Table 4: Graves' disease versus PPT
Patients may also present in the hypothyroid phase of PPT. A history of hyperthyroid symptoms preceding hypothyroid symptoms would provide support for a diagnosis of PPT. In the hypothyroid state, the TSH will be above normal, and free T4 will be low.
Findings of an asymmetric or nodular thyroid gland would lead to consideration of toxic multinodular goiter or a single toxic nodule. A tender thyroid gland that is accompanied by symptoms of viral infection would be associated with acute painful thyroiditis.

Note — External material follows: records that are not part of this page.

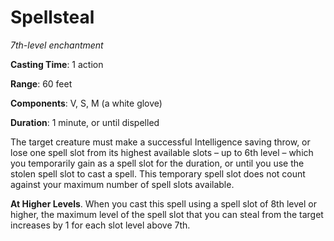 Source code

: # Spellsteal
*7th-level enchantment*

**Casting Time**: 1 action

**Range**: 60 feet

**Components**: V, S, M (a white glove)

**Duration**: 1 minute, or until dispelled

The target creature must make a successful Intelligence saving throw, or lose one spell slot from its highest available slots – up to 6th level – which you temporarily gain as a spell slot for the duration, or until you use the stolen spell slot to cast a spell. This temporary spell slot does not count against your maximum number of spell slots available.

**At Higher Levels**. When you cast this spell using a spell slot of 8th level or higher, the maximum level of the spell slot that you can steal from the target increases by 1 for each slot level above 7th.

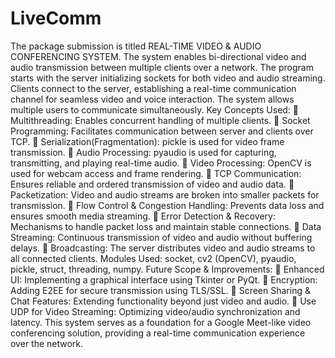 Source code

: # LiveComm
The package submission is titled REAL-TIME VIDEO &amp; AUDIO CONFERENCING
SYSTEM. The system enables bi-directional video and audio transmission between multiple
clients over a network.
The program starts with the server initializing sockets for both video and audio streaming.
Clients connect to the server, establishing a real-time communication channel for seamless video
and voice interaction. The system allows multiple users to communicate simultaneously.
Key Concepts Used:
 Multithreading: Enables concurrent handling of multiple clients.
 Socket Programming: Facilitates communication between server and clients over TCP.
 Serialization(Fragmentation): pickle is used for video frame transmission.
 Audio Processing: pyaudio is used for capturing, transmitting, and playing real-time
audio.
 Video Processing: OpenCV is used for webcam access and frame rendering.
 TCP Communication: Ensures reliable and ordered transmission of video and audio
data.
 Packetization: Video and audio streams are broken into smaller packets for transmission.
 Flow Control &amp; Congestion Handling: Prevents data loss and ensures smooth media
streaming.
 Error Detection &amp; Recovery: Mechanisms to handle packet loss and maintain stable
connections.
 Data Streaming: Continuous transmission of video and audio without buffering delays.
 Broadcasting: The server distributes video and audio streams to all connected clients.
Modules Used:
socket, cv2 (OpenCV), pyaudio, pickle, struct, threading, numpy.
Future Scope &amp; Improvements:
 Enhanced UI: Implementing a graphical interface using Tkinter or PyQt.
 Encryption: Adding E2EE for secure transmission using TLS/SSL.
 Screen Sharing &amp; Chat Features: Extending functionality beyond just video and audio.
 Use UDP for Video Streaming: Optimizing video/audio synchronization and latency.
This system serves as a foundation for a Google Meet-like video conferencing solution,
providing a real-time communication experience over the network.
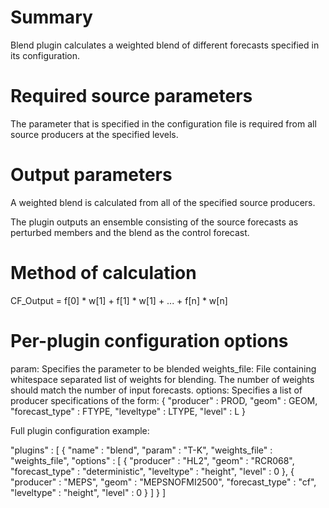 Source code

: # Summary

Blend plugin calculates a weighted blend of different forecasts specified in its configuration.

# Required source parameters

The parameter that is specified in the configuration file is required from all source producers at
the specified levels.

# Output parameters

A weighted blend is calculated from all of the specified source producers.

The plugin outputs an ensemble consisting of the source forecasts as perturbed members and the blend as the control forecast.

# Method of calculation

   CF_Output = f[0] * w[1] + f[1] * w[1] + ... + f[n] * w[n]

# Per-plugin configuration options

param: Specifies the parameter to be blended
weights_file: File containing whitespace separated list of weights for blending. The number of weights should match the number of input forecasts.
options: Specifies a list of producer specifications of the form: 
  { "producer" : PROD, "geom" : GEOM, "forecast_type" : FTYPE, "leveltype" : LTYPE, "level" : L }

Full plugin configuration example:

"plugins" : [ { "name" : "blend", "param" : "T-K", "weights_file" : "weights_file",
                "options" : [
                    { "producer" : "HL2", "geom" : "RCR068", "forecast_type" : "deterministic",
                      "leveltype" : "height", "level" : 0 },
					{ "producer" : "MEPS", "geom" : "MEPSNOFMI2500", "forecast_type" : "cf",
					  "leveltype" : "height", "level" : 0 } ]
			  } ]

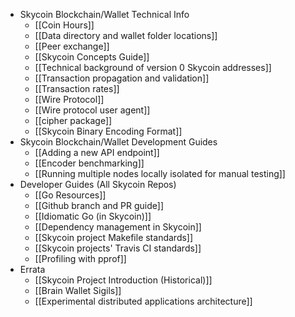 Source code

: * Skycoin Blockchain/Wallet Technical Info
  * [[Coin Hours]]
  * [[Data directory and wallet folder locations]]
  * [[Peer exchange]]
  * [[Skycoin Concepts Guide]]
  * [[Technical background of version 0 Skycoin addresses]]
  * [[Transaction propagation and validation]]
  * [[Transaction rates]]
  * [[Wire Protocol]]
  * [[Wire protocol user agent]]
  * [[cipher package]]
  * [[Skycoin Binary Encoding Format]]
* Skycoin Blockchain/Wallet Development Guides
  * [[Adding a new API endpoint]]
  * [[Encoder benchmarking]]
  * [[Running multiple nodes locally isolated for manual testing]]
* Developer Guides \(All Skycoin Repos\)
  * [[Go Resources]]
  * [[Github branch and PR guide]]
  * [[Idiomatic Go (in Skycoin)]]
  * [[Dependency management in Skycoin]]
  * [[Skycoin project Makefile standards]]
  * [[Skycoin projects' Travis CI standards]]
  * [[Profiling with pprof]]
* Errata
  * [[Skycoin Project Introduction \(Historical\)]]
  * [[Brain Wallet Sigils]]
  * [[Experimental distributed applications architecture]]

In the hyperthyroid phase of PPT, intervention with propranolol was recommended for women with symptoms of
palpitations, fatigue, heat intolerance, and/or nervousness. The dose of propranolol should be titrated to achieve symptomatic relief. The duration of therapy typically does not exceed 2 months. Treatment decisions for women in the hypothyroid phase of PPT depend on both the degree of hypothyroidism and whether the woman is attempting pregnancy. Asymptomatic women who are not planning a subsequent pregnancy and whose TSH level is between 4 and 10 do not necessarily require intervention and should, if untreated, be reevaluated in 4–8 wk. Women with a TSH between 4 and 10 who are either symptomatic or attempting to become pregnant should be treated with thyroxine. Finally, all women with a TSH that exceeds 10 should be treated with thyroxine.